**Prompt:**
Your result should be every line of the records below that contains the word "mathbf".

**Data for review:**
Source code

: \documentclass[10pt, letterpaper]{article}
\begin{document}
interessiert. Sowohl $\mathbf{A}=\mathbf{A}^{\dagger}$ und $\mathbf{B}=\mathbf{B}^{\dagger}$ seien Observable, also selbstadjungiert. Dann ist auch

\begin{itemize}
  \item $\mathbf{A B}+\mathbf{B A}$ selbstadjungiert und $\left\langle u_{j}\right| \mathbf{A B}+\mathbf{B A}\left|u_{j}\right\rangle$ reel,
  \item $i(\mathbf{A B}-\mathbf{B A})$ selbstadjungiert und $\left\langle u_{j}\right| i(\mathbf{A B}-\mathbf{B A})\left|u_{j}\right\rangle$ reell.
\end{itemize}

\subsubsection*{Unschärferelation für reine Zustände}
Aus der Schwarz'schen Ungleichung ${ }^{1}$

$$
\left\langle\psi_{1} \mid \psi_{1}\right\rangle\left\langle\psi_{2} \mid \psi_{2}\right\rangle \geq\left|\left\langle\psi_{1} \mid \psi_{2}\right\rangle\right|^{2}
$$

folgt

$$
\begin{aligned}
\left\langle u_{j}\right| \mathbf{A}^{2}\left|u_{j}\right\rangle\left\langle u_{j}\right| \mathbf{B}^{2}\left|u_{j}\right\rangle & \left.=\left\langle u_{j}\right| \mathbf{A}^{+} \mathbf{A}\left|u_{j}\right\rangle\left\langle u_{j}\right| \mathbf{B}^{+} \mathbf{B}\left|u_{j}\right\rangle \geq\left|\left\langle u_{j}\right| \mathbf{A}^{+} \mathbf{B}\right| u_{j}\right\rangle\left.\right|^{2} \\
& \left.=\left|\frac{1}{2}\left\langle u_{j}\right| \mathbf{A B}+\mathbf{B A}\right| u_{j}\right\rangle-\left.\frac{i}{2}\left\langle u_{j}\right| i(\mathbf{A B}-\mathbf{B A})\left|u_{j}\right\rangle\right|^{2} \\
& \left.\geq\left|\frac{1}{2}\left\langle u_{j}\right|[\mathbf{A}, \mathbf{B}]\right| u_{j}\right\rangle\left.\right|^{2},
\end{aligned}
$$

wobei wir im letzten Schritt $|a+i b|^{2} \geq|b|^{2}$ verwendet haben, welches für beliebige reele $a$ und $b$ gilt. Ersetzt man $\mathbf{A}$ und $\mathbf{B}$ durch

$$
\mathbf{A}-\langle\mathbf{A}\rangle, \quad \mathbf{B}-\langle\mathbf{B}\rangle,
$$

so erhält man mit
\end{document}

* * *

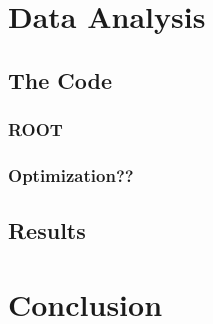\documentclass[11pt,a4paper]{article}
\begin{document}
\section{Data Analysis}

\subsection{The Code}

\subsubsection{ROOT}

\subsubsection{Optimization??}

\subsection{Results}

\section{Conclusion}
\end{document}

--

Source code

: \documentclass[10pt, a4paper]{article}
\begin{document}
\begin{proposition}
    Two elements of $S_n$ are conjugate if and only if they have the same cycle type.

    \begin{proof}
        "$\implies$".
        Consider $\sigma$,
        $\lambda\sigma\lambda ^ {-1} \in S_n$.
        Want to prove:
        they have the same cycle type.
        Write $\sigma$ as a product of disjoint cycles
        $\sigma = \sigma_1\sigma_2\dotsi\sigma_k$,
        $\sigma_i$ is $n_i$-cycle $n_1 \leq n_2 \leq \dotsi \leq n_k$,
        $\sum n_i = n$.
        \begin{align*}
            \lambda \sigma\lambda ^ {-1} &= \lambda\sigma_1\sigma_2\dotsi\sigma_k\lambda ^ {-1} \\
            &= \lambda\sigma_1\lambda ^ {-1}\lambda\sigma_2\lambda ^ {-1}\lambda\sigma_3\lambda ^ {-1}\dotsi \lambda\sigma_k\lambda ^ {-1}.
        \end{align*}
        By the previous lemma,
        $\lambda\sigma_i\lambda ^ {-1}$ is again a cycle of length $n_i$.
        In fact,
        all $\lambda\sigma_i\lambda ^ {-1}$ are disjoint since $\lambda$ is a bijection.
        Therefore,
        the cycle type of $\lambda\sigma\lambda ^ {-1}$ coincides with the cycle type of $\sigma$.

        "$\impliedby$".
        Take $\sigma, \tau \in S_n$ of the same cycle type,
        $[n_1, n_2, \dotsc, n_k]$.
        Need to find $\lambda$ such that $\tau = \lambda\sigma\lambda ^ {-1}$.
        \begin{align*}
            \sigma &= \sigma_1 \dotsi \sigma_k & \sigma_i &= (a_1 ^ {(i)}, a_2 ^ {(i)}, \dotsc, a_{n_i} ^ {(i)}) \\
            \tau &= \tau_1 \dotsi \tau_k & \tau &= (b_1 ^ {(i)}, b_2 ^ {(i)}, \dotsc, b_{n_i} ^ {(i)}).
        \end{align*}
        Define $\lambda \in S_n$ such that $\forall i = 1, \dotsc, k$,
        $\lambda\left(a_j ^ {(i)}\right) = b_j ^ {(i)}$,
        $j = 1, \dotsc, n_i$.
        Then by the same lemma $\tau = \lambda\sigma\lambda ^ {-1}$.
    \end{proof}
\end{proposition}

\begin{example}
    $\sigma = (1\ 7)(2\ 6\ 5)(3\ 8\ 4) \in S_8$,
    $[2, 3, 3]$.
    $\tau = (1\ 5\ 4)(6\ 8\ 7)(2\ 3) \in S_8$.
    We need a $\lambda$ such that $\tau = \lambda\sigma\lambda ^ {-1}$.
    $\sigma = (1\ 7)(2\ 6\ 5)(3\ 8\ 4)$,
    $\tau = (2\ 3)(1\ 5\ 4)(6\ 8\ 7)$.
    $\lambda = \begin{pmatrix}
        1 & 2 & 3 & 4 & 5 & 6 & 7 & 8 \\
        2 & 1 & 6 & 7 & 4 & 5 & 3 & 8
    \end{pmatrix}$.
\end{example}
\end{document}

**Your solution:**
interessiert. Sowohl $\mathbf{A}=\mathbf{A}^{\dagger}$ und $\mathbf{B}=\mathbf{B}^{\dagger}$ seien Observable, also selbstadjungiert. Dann ist auch
  \item $\mathbf{A B}+\mathbf{B A}$ selbstadjungiert und $\left\langle u_{j}\right| \mathbf{A B}+\mathbf{B A}\left|u_{j}\right\rangle$ reel,
  \item $i(\mathbf{A B}-\mathbf{B A})$ selbstadjungiert und $\left\langle u_{j}\right| i(\mathbf{A B}-\mathbf{B A})\left|u_{j}\right\rangle$ reell.
\left\langle u_{j}\right| \mathbf{A}^{2}\left|u_{j}\right\rangle\left\langle u_{j}\right| \mathbf{B}^{2}\left|u_{j}\right\rangle & \left.=\left\langle u_{j}\right| \mathbf{A}^{+} \mathbf{A}\left|u_{j}\right\rangle\left\langle u_{j}\right| \mathbf{B}^{+} \mathbf{B}\left|u_{j}\right\rangle \geq\left|\left\langle u_{j}\right| \mathbf{A}^{+} \mathbf{B}\right| u_{j}\right\rangle\left.\right|^{2} \\
& \left.=\left|\frac{1}{2}\left\langle u_{j}\right| \mathbf{A B}+\mathbf{B A}\right| u_{j}\right\rangle-\left.\frac{i}{2}\left\langle u_{j}\right| i(\mathbf{A B}-\mathbf{B A})\left|u_{j}\right\rangle\right|^{2} \\
& \left.\geq\left|\frac{1}{2}\left\langle u_{j}\right|[\mathbf{A}, \mathbf{B}]\right| u_{j}\right\rangle\left.\right|^{2},
wobei wir im letzten Schritt $|a+i b|^{2} \geq|b|^{2}$ verwendet haben, welches für beliebige reele $a$ und $b$ gilt. Ersetzt man $\mathbf{A}$ und $\mathbf{B}$ durch
\mathbf{A}-\langle\mathbf{A}\rangle, \quad \mathbf{B}-\langle\mathbf{B}\rangle,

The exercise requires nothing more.